Conduct of the type described above also could give rise to potential issues under Canadian competition law.
For example, section 45 of Canada's Competition Act makes it a criminal offence for competitors to agree to fix, maintain, increase or control prices for the supply of a product, and to allocate sales, territories, customers and markets for the production or supply of a product. Depending on the circumstances, this provision could be broad enough to cover agreements among competitors to collectively determine wages for employees or to refrain from recruiting each other's employees.

Alternatively, conduct of this nature could be reviewed under section 90.1 of the Competition Act, which authorizes the Commissioner of Competition to apply to the Competition Tribunal for relief where an agreement between competitors – existing or proposed – prevents or lessens or is likely to prevent or lessen, competition substantially in a market.

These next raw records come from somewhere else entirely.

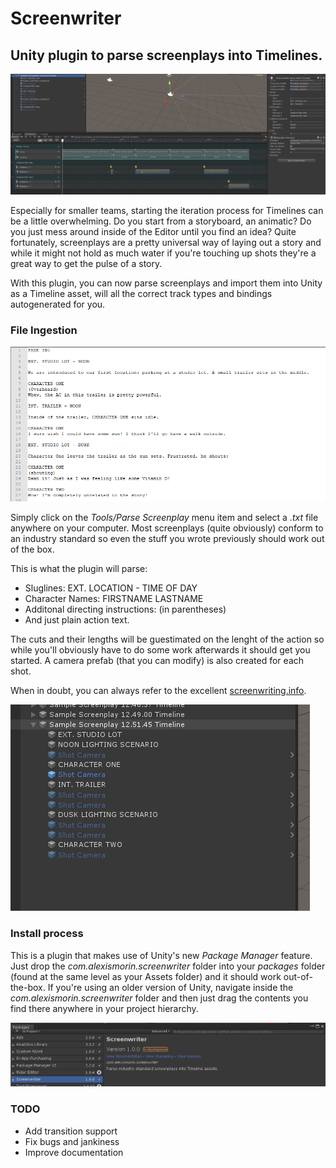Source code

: # Screenwriter
## Unity plugin to parse screenplays into Timelines.

![header](images/header.png)

Especially for smaller teams, starting the iteration process for Timelines can be a little overwhelming. Do you start from a storyboard, an animatic? Do you just mess around inside of the Editor until you find an idea? Quite fortunately, screenplays are a pretty universal way of laying out a story and while it might not hold as much water if you're touching up shots they're a great way to get the pulse of a story.

With this plugin, you can now parse screenplays and import them into Unity as a Timeline asset, will all the correct track types and bindings autogenerated for you.

### File Ingestion

![script](images/script.png)

Simply click on the *Tools/Parse Screenplay* menu item and select a *.txt* file anywhere on your computer. Most screenplays (quite obviously) conform to an industry standard so even the stuff you wrote previously should work out of the box.

This is what the plugin will parse:

- Sluglines: EXT. LOCATION - TIME OF DAY
- Character Names: FIRSTNAME LASTNAME
- Additonal directing instructions: (in parentheses)
- And just plain action text.

The cuts and their lengths will be guestimated on the lenght of the action so while you'll obviously have to do some work afterwards it should get you started. A camera prefab (that you can modify) is also created for each shot.

When in doubt, you can always refer to the excellent [screenwriting.info](http://www.screenwriting.info/).

![inscene](images/inscene.png)


### Install process
This is a plugin that makes use of Unity's new *Package Manager* feature. Just drop the *com.alexismorin.screenwriter* folder into your *packages* folder (found at the same level as your Assets folder) and it should work out-of-the-box. If you're using an older version of Unity, navigate inside the *com.alexismorin.screenwriter* folder and then just drag the contents you find there anywhere in your project hierarchy.

![packman](images/packman.png)

### TODO
- Add transition support
- Fix bugs and jankiness
- Improve documentation


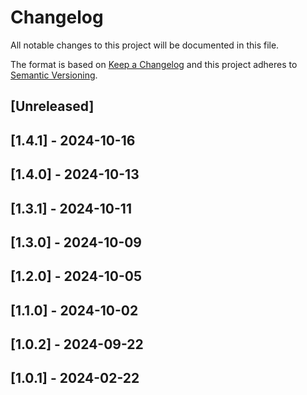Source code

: # Changelog

All notable changes to this project will be documented in this file.

The format is based on [Keep a Changelog](http://keepachangelog.com/en/1.0.0/)
and this project adheres to [Semantic Versioning](http://semver.org/spec/v2.0.0.html).

## [Unreleased]

## [1.4.1] - 2024-10-16

## [1.4.0] - 2024-10-13

## [1.3.1] - 2024-10-11

## [1.3.0] - 2024-10-09

## [1.2.0] - 2024-10-05

## [1.1.0] - 2024-10-02

## [1.0.2] - 2024-09-22

## [1.0.1] - 2024-02-22
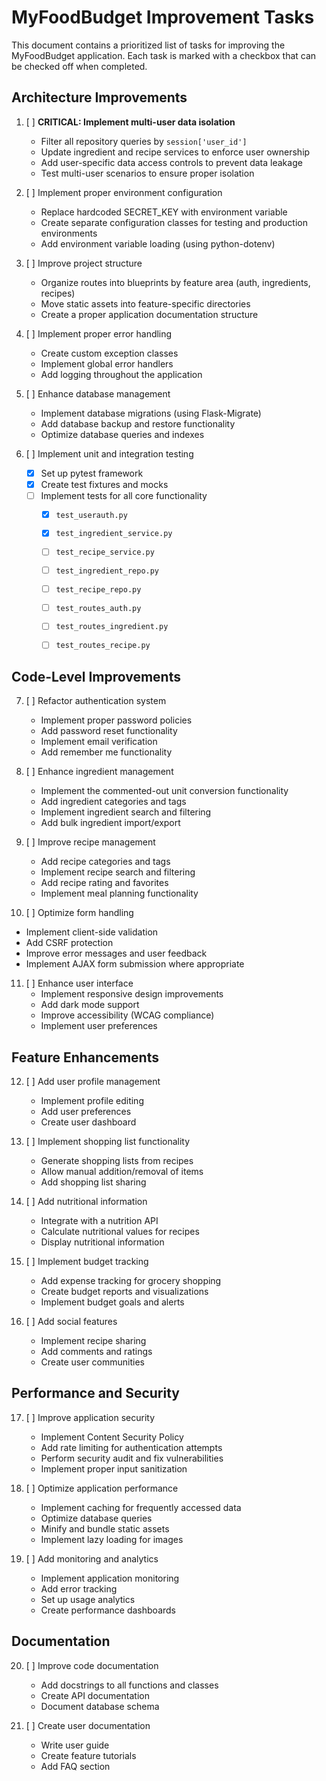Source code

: # MyFoodBudget Improvement Tasks

This document contains a prioritized list of tasks for improving the MyFoodBudget application. Each task is marked with a checkbox that can be checked off when completed.

## Architecture Improvements

1. [ ] **CRITICAL: Implement multi-user data isolation**
   - Filter all repository queries by `session['user_id']`
   - Update ingredient and recipe services to enforce user ownership
   - Add user-specific data access controls to prevent data leakage
   - Test multi-user scenarios to ensure proper isolation

2. [ ] Implement proper environment configuration
   - Replace hardcoded SECRET_KEY with environment variable
   - Create separate configuration classes for testing and production environments
   - Add environment variable loading (using python-dotenv)

3. [ ] Improve project structure
   - Organize routes into blueprints by feature area (auth, ingredients, recipes)
   - Move static assets into feature-specific directories
   - Create a proper application documentation structure

4. [ ] Implement proper error handling
   - Create custom exception classes
   - Implement global error handlers
   - Add logging throughout the application

5. [ ] Enhance database management
   - Implement database migrations (using Flask-Migrate)
   - Add database backup and restore functionality
   - Optimize database queries and indexes

6. [ ] Implement unit and integration testing
    - [x] Set up pytest framework
    - [x] Create test fixtures and mocks
    - [ ] Implement tests for all core functionality
        - [x] `test_userauth.py`
        - [x] `test_ingredient_service.py`
        - [ ] `test_recipe_service.py`
        - [ ] `test_ingredient_repo.py`
        - [ ] `test_recipe_repo.py`
        - [ ] `test_routes_auth.py`
        - [ ] `test_routes_ingredient.py`
        - [ ] `test_routes_recipe.py`


## Code-Level Improvements

7. [ ] Refactor authentication system
   - Implement proper password policies
   - Add password reset functionality
   - Implement email verification
   - Add remember me functionality

8. [ ] Enhance ingredient management
   - Implement the commented-out unit conversion functionality
   - Add ingredient categories and tags
   - Implement ingredient search and filtering
   - Add bulk ingredient import/export

9. [ ] Improve recipe management
   - Add recipe categories and tags
   - Implement recipe search and filtering
   - Add recipe rating and favorites
   - Implement meal planning functionality

10. [ ] Optimize form handling
   - Implement client-side validation
   - Add CSRF protection
   - Improve error messages and user feedback
   - Implement AJAX form submission where appropriate

11. [ ] Enhance user interface
    - Implement responsive design improvements
    - Add dark mode support
    - Improve accessibility (WCAG compliance)
    - Implement user preferences

## Feature Enhancements

12. [ ] Add user profile management
    - Implement profile editing
    - Add user preferences
    - Create user dashboard

13. [ ] Implement shopping list functionality
    - Generate shopping lists from recipes
    - Allow manual addition/removal of items
    - Add shopping list sharing

14. [ ] Add nutritional information
    - Integrate with a nutrition API
    - Calculate nutritional values for recipes
    - Display nutritional information

15. [ ] Implement budget tracking
    - Add expense tracking for grocery shopping
    - Create budget reports and visualizations
    - Implement budget goals and alerts

16. [ ] Add social features
    - Implement recipe sharing
    - Add comments and ratings
    - Create user communities

## Performance and Security

17. [ ] Improve application security
    - Implement Content Security Policy
    - Add rate limiting for authentication attempts
    - Perform security audit and fix vulnerabilities
    - Implement proper input sanitization

18. [ ] Optimize application performance
    - Implement caching for frequently accessed data
    - Optimize database queries
    - Minify and bundle static assets
    - Implement lazy loading for images

19. [ ] Add monitoring and analytics
    - Implement application monitoring
    - Add error tracking
    - Set up usage analytics
    - Create performance dashboards

## Documentation

20. [ ] Improve code documentation
    - Add docstrings to all functions and classes
    - Create API documentation
    - Document database schema

21. [ ] Create user documentation
    - Write user guide
    - Create feature tutorials
    - Add FAQ section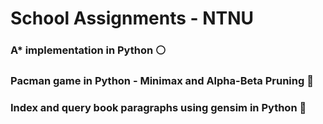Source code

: # School Assignments - NTNU


### A* implementation in Python :white_circle:

### Pacman game in Python - Minimax and Alpha-Beta Pruning :red_circle:

### Index and query book paragraphs using gensim in Python :notebook_with_decorative_cover:
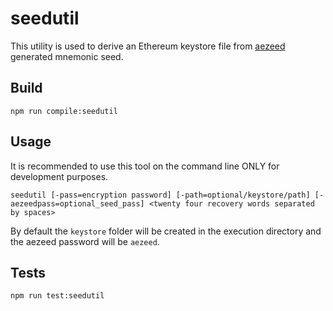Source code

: # seedutil

This utility is used to derive an Ethereum keystore file from [aezeed](https://github.com/lightningnetwork/lnd/tree/master/aezeed) generated mnemonic seed.

## Build

`npm run compile:seedutil`

## Usage

It is recommended to use this tool on the command line ONLY for development purposes.

`seedutil [-pass=encryption password] [-path=optional/keystore/path] [-aezeedpass=optional_seed_pass] <twenty four recovery words separated by spaces>`

By default the `keystore` folder will be created in the execution directory and the aezeed password will be `aezeed`.

## Tests

`npm run test:seedutil`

A company's H.R. functions, such as recruitment and compensation, are not typically regarded as antitrust "hot spots" (as opposed to sales and marketing). What the various U.S. proceedings and investigations described above demonstrate is that companies must ensure that they guard against potential antitrust risks in this area as well. In particular, companies must be wary of coordinating their hiring practices with competitors and should carefully assess any such ongoing conduct to determine its legality.